Skip to main content

svn_utf_cstring_from_utf8_fuzzy

Function svn_utf_cstring_from_utf8_fuzzy 

Source
pub unsafe extern "C" fn svn_utf_cstring_from_utf8_fuzzy(
    src: *const c_char,
    pool: *mut apr_pool_t,
) -> *const c_char
Expand description

Return a fuzzily native-encoded C string from utf8 C string @a src, allocated in @a pool. A fuzzy recoding leaves all 7-bit ascii characters the same, and substitutes “?\XXX” for others, where XXX is the unsigned decimal code for that character.

This function cannot error; it is guaranteed to return something. First it will recode as described above and then attempt to convert the (new) 7-bit UTF-8 string to native encoding.

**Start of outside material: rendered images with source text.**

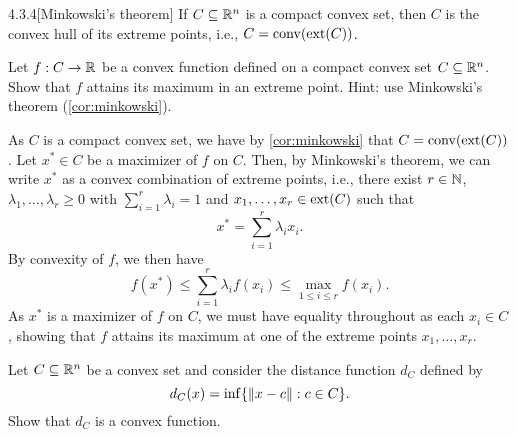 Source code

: \begin{manualcorollary}{4.3.4}[Minkowski's theorem]\label{cor:minkowski}
  If $C \subseteq \mathbb{R}^n$ is a compact convex set, then $C$ is the convex hull of its extreme points, i.e., $C = \operatorname*{conv}(\operatorname*{ext}(C))$.
\end{manualcorollary}

\begin{exercise}
  Let $f : C \to \mathbb{R}$ be a convex function defined on a compact convex set $C \subseteq \mathbb{R}^n$.
  Show that $f$ attains its maximum in an extreme point.
  Hint: use Minkowski's theorem (\cref{cor:minkowski}).
\end{exercise}

\begin{solution}
  As $C$ is a compact convex set, we have by \cref{cor:minkowski} that $C = \operatorname*{conv}(\operatorname*{ext}(C))$.
  Let $x^* \in C$ be a maximizer of $f$ on $C$.
  Then, by Minkowski's theorem, we can write $x^*$ as a convex combination of extreme points, i.e., there exist $r \in \mathbb{N}$, $\lambda_1, \ldots, \lambda_r \geq 0$ with $\sum_{i=1}^r \lambda_i = 1$ and $x_1, \ldots, x_r \in \operatorname*{ext}(C)$ such that
  \begin{equation}
    x^* = \sum_{i=1}^r \lambda_i x_i.
  \end{equation}
  By convexity of $f$, we then have
  \begin{equation}
    f(x^*)
    \leq
    \sum_{i=1}^r \lambda_i f(x_i)
    \leq
    \max_{1 \leq i \leq r} f(x_i).
  \end{equation}
  As $x^*$ is a maximizer of $f$ on $C$, we must have equality throughout as each $x_i \in C$, showing that $f$ attains its maximum at one of the extreme points $x_1, \ldots, x_r$.
\end{solution}

\begin{exercise}
  Let $C \subseteq \mathbb{R}^n$ be a convex set and consider the distance function $d_C$ defined by
  \begin{equation}
    d_C(x) = \inf\{ \lVert x - c\rVert : c \in C \}.
  \end{equation}
  Show that $d_C$ is a convex function.
\end{exercise}


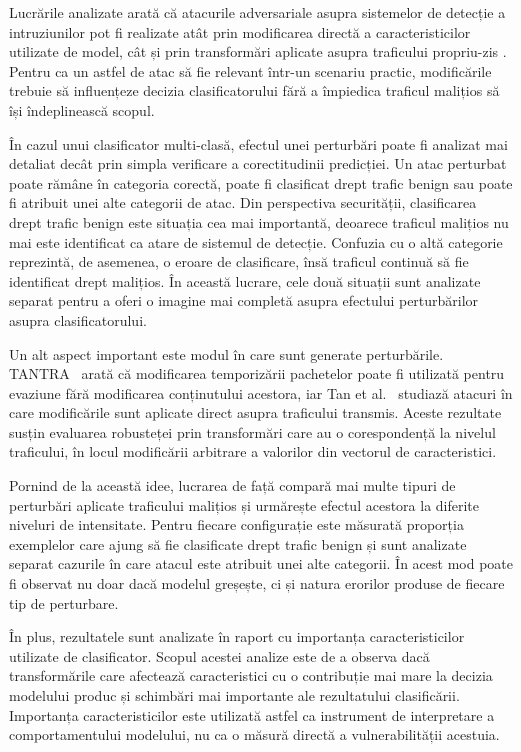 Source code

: Lucrările analizate arată că atacurile adversariale asupra sistemelor de detecție a intruziunilor pot fi realizate atât prin modificarea directă a caracteristicilor utilizate de model, cât și prin transformări aplicate asupra traficului propriu-zis \cite{he2023adversarial, alotaibi2023adversarial}. Pentru ca un astfel de atac să fie relevant într-un scenariu practic, modificările trebuie să influențeze decizia clasificatorului fără a împiedica traficul malițios să își îndeplinească scopul.

În cazul unui clasificator multi-clasă, efectul unei perturbări poate fi analizat mai detaliat decât prin simpla verificare a corectitudinii predicției. Un atac perturbat poate rămâne în categoria corectă, poate fi clasificat drept trafic benign sau poate fi atribuit unei alte categorii de atac. Din perspectiva securității, clasificarea drept trafic benign este situația cea mai importantă, deoarece traficul malițios nu mai este identificat ca atare de sistemul de detecție. Confuzia cu o altă categorie reprezintă, de asemenea, o eroare de clasificare, însă traficul continuă să fie identificat drept malițios. În această lucrare, cele două situații sunt analizate separat pentru a oferi o imagine mai completă asupra efectului perturbărilor asupra clasificatorului.

Un alt aspect important este modul în care sunt generate perturbările. TANTRA~\cite{sharon2022tantra} arată că modificarea temporizării pachetelor poate fi utilizată pentru evaziune fără modificarea conținutului acestora, iar Tan et al.~\cite{tan2022sneaking} studiază atacuri în care modificările sunt aplicate direct asupra traficului transmis. Aceste rezultate susțin evaluarea robusteței prin transformări care au o corespondență la nivelul traficului, în locul modificării arbitrare a valorilor din vectorul de caracteristici.

Pornind de la această idee, lucrarea de față compară mai multe tipuri de perturbări aplicate traficului malițios și urmărește efectul acestora la diferite niveluri de intensitate. Pentru fiecare configurație este măsurată proporția exemplelor care ajung să fie clasificate drept trafic benign și sunt analizate separat cazurile în care atacul este atribuit unei alte categorii. În acest mod poate fi observat nu doar dacă modelul greșește, ci și natura erorilor produse de fiecare tip de perturbare.

În plus, rezultatele sunt analizate în raport cu importanța caracteristicilor utilizate de clasificator. Scopul acestei analize este de a observa dacă transformările care afectează caracteristici cu o contribuție mai mare la decizia modelului produc și schimbări mai importante ale rezultatului clasificării. Importanța caracteristicilor este utilizată astfel ca instrument de interpretare a comportamentului modelului, nu ca o măsură directă a vulnerabilității acestuia.

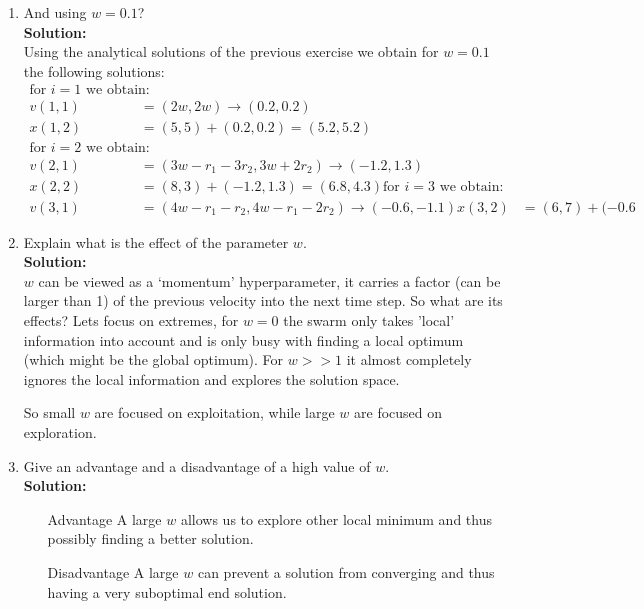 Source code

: \documentclass[a4paper]{article}
\begin{document}
\begin{enumerate}
\begin{enumerate}
	
	\item And using $w = 0.1$?\\
	\textbf{Solution:}\\
	Using the analytical solutions of the previous exercise we obtain for $w = 0.1$ the following solutions:
	\begin{align*}
	    \text{for $i = 1$ we obtain:}\\
	    v(1,1) &= (2w, 2w) \rightarrow (0.2, 0.2)\\
	    x(1,2) &= (5,5) + (0.2, 0.2) = (5.2, 5.2)\\
	    \text{for $i = 2$ we obtain:}\\
	    v(2,1) &= (3w - r_1 - 3r_2, 3w + 2r_2) \rightarrow (-1.2, 1.3)\\
	    x(2,2) &= (8,3) + (-1.2, 1.3) = (6.8, 4.3)
	    \text{for $i = 3$ we obtain:}\\
	    v(3,1) &= (4w - r_1 - r_2, 4w - r_1 - 2r_2) \rightarrow (-0.6, -1.1)
	    x(3,2) &= (6,7) + (-0.6
	\end{align*}
	\item Explain what is the effect of the parameter $w$.\\
	\textbf{Solution:}\\
	$w$ can be viewed as a `momentum' hyperparameter, it carries a factor (can be larger than 1) of the previous velocity into the next time step. So what are its effects? Lets focus on extremes, for $w = 0$ the swarm only takes 'local' information into account and is only busy with finding a local optimum (which might be the global optimum). For $w >> 1$ it almost completely ignores the local information and explores the solution space.\bigskip
	
	So small $w$ are focused on exploitation, while large $w$ are focused on exploration.
	
	\item Give an advantage and a disadvantage of a high value of $w$.\\
	\textbf{Solution:}\\
	\begin{enumerate}
	    \item[Advantage] A large $w$ allows us to explore other local minimum and thus possibly finding a better solution.
	    \item[Disadvantage] A large $w$ can prevent a solution from converging and thus having a very suboptimal end solution.
	\end{enumerate}
	
\end{enumerate}


\end{enumerate}
\end{document}
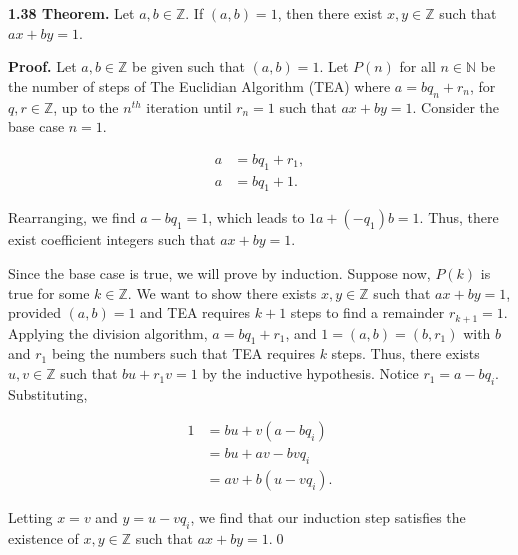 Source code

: \documentclass[12pt]{article}
\begin{document}
\noindent\textbf{1.38 Theorem.} Let $a,b\in\mathbb{Z}$. If $(a,b)=1$, then there exist $x,y\in\mathbb{Z}$ such that $ax+by=1$.

\bigskip

\noindent\textbf{Proof.} Let $a,b\in\mathbb{Z}$ be given such that $(a,b)=1$. Let $P(n)$ for all $n\in\mathbb{N}$ be the number of steps of The Euclidian Algorithm (TEA) where $a=bq_{n}+r_{n}$, for $q,r\in\mathbb{Z}$, up to the $n^{th}$ iteration until $r_{n}=1$ such that $ax+by=1$. Consider the base case $n=1$.

\begin{align*}
a &= bq_{1}+r_{1},\\
a &= bq_{1}+1.
\end{align*}

\noindent Rearranging, we find $a-bq_{1}=1$, which leads to $1a+(-q_{1})b=1$. Thus, there exist coefficient integers such that $ax+by=1$.

\bigskip

\noindent Since the base case is true, we will prove by induction. Suppose now, $P(k)$ is true for some $k\in\mathbb{Z}$. We want to show there exists $x,y\in\mathbb{Z}$ such that $ax+by=1$, provided $(a,b)=1$ and TEA requires $k+1$ steps to find a remainder $r_{k+1}=1$. Applying the division algorithm, $a=bq_{1}+r_{1}$, and $1=(a,b)=(b,r_{1})$ with $b$ and $r_{1}$ being the numbers such that TEA requires $k$ steps. Thus, there exists $u,v\in\mathbb{Z}$ such that $bu+r_{1}v=1$ by the inductive hypothesis. Notice $r_{1}=a-bq_{i}$. Substituting,

\begin{align*}
1 &= bu + v(a-bq_{i}) \\
&= bu + av - bvq_{i} \\
&= av + b(u-vq_{i}).
\end{align*}

\noindent Letting $x=v$ and $y=u-vq_{i}$, we find that our induction step satisfies the existence of $x,y\in\mathbb{Z}$ such that $ax+by=1$.\qed
\end{document}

If that fails, it will return the raw fuzzily recoded string, which may or may not be meaningful in the client’s locale, but is (presumably) better than nothing.

§Notes:

Improvement is possible, even imminent. The original problem was that if you converted a UTF-8 string (say, a log message) into a locale that couldn’t represent all the characters, you’d just get a static placeholder saying “[unconvertible log message]”. Then Justin Erenkrantz pointed out how on platforms that didn’t support conversion at all, “svn log” would still fail completely when it encountered unconvertible data.

Now for both cases, the caller can at least fall back on this function, which converts the message as best it can, substituting “?\XXX” escape codes for the non-ascii characters.

Ultimately, some callers may prefer the iconv “//TRANSLIT” option, so when we can detect that at configure time, things will change. Also, this should (?) be moved to apr/apu eventually.

See https://issues.apache.org/jira/browse/SVN-807 for details.